As VISA makes it's debut this morning on the stock market as the biggest IPO ever, I'm inclined to write something to acknowledge the sound of boo-coo-bucks jumping the wires to pay for trades.
Technically I know nothing about stocks. I buy them like I buy wine. I buy wine at times if I like the pictures on the bottles. Other times, I read reviews and figure 100 experts couldn't be wrong so I get a bottle, bring it home, try it and see how it goes. That's about as certain as life gets sometimes.
And, All I know for certain this morning? is that the coffee pot hasn't beeped at me yet and my contacts are blurry.
Meanwhile, back on the ranch, there's this little matter of the dog with the bowling ball butt.
I own a dog with a bowling ball butt. I take that back, she was given to me in Trust via my mother's estate. Her name is Suzie.
She looks fine from the front, but when she walks away, it looks as if she's had a bowling ball surgically inserted into her behind.
The dog with the bowling ball butt has apparently had a whim and decided to wake up this morning. She has bankers hours, or something. She conks out every evening at 9:00 PM and sleeps in until she's ready to get up.
There are times during the day that no one can touch our front steps without her alerting everyone in the house.
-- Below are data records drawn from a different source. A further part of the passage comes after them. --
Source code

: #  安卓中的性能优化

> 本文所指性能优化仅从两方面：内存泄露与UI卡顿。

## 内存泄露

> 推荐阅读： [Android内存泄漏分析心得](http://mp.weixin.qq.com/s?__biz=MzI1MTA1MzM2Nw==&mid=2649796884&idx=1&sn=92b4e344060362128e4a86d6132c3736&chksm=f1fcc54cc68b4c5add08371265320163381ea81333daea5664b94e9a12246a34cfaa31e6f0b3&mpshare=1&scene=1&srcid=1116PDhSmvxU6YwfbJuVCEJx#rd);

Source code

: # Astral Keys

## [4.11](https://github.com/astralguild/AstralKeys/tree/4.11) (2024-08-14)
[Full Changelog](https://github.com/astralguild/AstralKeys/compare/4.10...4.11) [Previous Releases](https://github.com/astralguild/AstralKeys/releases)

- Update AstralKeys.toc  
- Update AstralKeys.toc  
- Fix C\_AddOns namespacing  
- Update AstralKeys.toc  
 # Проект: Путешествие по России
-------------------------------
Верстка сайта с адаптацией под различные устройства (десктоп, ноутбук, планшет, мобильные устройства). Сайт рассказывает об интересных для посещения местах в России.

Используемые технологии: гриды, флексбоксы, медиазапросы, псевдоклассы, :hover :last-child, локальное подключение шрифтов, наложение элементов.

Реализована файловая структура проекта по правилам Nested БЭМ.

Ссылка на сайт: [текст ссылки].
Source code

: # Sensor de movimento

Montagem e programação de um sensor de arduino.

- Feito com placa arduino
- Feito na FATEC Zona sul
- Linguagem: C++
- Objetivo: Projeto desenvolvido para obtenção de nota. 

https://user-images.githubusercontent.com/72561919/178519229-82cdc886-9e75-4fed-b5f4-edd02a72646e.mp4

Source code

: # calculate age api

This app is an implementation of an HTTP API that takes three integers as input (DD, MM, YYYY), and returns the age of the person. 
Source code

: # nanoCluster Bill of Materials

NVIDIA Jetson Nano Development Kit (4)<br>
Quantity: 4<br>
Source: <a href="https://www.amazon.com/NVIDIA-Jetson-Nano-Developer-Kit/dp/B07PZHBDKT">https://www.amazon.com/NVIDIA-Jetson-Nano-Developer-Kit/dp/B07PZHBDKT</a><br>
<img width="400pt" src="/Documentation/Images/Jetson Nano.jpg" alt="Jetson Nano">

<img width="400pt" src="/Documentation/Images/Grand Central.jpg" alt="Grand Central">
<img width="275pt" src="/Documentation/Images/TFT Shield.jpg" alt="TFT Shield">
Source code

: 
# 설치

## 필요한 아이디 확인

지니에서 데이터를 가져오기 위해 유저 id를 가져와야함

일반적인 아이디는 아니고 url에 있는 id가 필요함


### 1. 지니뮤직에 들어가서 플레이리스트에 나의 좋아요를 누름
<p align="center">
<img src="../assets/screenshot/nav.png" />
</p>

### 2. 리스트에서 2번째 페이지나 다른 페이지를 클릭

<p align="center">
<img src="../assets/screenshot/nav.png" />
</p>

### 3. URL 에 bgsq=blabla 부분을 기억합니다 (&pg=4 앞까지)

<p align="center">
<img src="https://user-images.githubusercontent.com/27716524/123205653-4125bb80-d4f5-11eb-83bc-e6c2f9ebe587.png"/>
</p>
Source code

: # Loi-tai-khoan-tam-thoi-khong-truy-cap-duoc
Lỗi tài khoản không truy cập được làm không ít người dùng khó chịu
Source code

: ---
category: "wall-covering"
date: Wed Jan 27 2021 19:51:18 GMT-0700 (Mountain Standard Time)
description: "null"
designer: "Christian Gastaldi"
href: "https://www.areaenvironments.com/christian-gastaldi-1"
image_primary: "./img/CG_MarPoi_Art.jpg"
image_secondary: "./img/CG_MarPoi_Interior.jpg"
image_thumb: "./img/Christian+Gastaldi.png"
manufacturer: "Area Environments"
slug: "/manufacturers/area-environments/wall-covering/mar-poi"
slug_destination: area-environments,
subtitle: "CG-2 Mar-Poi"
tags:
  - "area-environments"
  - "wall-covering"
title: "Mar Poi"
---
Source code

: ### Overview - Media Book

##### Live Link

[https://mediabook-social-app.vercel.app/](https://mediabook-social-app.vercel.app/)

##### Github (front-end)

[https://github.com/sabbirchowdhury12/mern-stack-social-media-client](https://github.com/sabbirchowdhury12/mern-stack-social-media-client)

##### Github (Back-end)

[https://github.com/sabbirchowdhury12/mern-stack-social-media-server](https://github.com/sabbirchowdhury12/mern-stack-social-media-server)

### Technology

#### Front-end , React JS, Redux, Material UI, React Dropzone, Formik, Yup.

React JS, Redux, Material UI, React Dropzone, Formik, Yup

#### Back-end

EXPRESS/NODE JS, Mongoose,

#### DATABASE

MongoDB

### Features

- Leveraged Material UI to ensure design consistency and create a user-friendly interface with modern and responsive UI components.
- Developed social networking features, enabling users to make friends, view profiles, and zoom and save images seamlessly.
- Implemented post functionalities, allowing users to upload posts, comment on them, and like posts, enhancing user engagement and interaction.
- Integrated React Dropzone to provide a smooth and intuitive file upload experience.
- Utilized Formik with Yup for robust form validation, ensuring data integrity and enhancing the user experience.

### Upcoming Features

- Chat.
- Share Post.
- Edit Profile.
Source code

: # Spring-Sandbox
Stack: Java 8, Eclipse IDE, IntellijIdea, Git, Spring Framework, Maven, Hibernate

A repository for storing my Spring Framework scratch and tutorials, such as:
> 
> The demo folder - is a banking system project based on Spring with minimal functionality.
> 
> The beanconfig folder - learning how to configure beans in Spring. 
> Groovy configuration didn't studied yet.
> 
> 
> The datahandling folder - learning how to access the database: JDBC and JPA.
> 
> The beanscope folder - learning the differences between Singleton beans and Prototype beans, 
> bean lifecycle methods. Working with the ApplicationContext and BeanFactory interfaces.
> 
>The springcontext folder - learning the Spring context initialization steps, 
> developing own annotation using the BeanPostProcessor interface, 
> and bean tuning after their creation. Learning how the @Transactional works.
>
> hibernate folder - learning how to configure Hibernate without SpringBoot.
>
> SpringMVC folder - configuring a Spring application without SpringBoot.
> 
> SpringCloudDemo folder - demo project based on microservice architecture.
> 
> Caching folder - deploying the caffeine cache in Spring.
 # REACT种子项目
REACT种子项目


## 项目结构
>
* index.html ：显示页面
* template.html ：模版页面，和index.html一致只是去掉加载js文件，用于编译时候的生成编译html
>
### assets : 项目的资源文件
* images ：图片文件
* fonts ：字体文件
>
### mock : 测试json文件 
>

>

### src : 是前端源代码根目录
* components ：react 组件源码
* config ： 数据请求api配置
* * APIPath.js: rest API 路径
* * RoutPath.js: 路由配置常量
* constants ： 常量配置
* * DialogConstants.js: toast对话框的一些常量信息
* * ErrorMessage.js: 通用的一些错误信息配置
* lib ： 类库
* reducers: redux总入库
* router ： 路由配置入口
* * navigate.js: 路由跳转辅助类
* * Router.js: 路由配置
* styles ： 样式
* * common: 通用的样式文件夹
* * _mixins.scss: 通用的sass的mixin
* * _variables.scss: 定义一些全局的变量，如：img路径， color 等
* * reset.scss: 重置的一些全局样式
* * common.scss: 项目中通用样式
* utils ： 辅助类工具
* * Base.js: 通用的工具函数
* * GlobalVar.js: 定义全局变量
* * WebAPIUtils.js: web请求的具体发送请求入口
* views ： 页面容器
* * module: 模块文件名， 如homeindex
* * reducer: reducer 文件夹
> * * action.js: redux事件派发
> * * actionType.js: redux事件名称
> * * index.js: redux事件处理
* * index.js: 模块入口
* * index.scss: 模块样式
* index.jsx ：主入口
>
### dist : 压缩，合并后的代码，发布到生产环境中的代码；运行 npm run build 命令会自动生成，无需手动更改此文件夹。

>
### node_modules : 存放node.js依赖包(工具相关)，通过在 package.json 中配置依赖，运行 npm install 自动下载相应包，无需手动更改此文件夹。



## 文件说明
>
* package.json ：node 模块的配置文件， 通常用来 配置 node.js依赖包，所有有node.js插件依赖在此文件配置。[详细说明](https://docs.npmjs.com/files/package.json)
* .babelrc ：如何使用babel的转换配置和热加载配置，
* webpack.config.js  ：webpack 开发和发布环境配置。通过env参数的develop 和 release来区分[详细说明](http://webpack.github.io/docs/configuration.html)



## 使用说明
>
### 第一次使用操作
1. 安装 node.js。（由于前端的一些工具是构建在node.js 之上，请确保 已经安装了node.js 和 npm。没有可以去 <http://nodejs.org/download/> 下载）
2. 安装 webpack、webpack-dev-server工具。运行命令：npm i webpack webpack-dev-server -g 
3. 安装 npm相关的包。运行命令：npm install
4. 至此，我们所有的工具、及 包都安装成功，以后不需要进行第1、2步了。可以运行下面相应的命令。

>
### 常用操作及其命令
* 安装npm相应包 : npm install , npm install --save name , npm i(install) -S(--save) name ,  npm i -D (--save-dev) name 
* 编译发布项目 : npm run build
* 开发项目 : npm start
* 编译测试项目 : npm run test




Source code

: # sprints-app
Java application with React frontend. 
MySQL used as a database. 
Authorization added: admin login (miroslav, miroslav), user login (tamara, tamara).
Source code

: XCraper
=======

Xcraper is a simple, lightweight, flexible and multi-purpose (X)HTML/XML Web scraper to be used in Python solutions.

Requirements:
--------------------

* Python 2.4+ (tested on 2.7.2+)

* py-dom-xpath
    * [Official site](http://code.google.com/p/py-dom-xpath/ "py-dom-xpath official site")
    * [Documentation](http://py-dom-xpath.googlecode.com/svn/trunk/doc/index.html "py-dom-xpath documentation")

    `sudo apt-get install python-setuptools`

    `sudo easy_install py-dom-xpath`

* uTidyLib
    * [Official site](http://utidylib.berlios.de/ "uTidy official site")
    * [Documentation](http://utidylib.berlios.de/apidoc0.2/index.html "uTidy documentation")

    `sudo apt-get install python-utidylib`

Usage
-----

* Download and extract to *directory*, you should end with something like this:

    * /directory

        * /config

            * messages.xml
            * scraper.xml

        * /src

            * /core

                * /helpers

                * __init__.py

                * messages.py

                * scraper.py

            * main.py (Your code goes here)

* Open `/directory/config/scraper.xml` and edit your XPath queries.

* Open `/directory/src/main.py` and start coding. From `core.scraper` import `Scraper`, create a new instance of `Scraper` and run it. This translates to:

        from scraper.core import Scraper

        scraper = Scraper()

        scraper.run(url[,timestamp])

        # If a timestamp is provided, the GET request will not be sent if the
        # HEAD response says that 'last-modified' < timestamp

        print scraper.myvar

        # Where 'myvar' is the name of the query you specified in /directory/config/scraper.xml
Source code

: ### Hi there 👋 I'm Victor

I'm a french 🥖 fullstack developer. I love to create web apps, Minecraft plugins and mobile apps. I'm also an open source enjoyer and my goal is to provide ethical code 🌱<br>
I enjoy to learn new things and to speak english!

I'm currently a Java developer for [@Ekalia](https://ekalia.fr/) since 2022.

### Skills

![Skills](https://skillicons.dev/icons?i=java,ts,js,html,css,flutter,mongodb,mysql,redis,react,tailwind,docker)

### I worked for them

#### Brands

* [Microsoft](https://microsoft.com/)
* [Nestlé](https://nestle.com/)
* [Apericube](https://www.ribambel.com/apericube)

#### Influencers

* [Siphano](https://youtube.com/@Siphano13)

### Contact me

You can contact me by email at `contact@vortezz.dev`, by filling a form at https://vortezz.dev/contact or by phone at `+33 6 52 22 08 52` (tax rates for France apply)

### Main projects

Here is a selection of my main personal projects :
Her feet are dainty in spite of the huge imposing bulge she carries around and they make a sweet clickety, clickety, sound as she comes running to tell me "Woof! Woof-Woof!! Someone's at my door human. Take care of it." Her job done, she then retreats to let me face the danger at the front door on my own.
But if she's taking a nap under the pillow on the sofa during the day or otherwise disposed? a bomb could go off on the front porch and she wouldn't hear it. In other words? She's only worth her salt as a guard dog when she's wide awake...and that isn't often.
Since Suzie arrived, she's appointed herself her personal sleep dominion underneath the night stand on my side of the bed. After she plops on her night-night pillow, she must not be disturbed.
My slippers must not get too close to her pillow when I take them off or she comes unglued. I musn't rustle any magazines or books I might be reading on top of my nightstand either as she's a light sleeper and gets disturbed very easily.
Suzies arrival completed my quest to sleep in Stero-phonic snoring. My husband to the right, Jack Jack the cat above and behind me, and Suzie to the left on the floor. To avoid going crazy I've convinced myself this is not really snoring, but is instead?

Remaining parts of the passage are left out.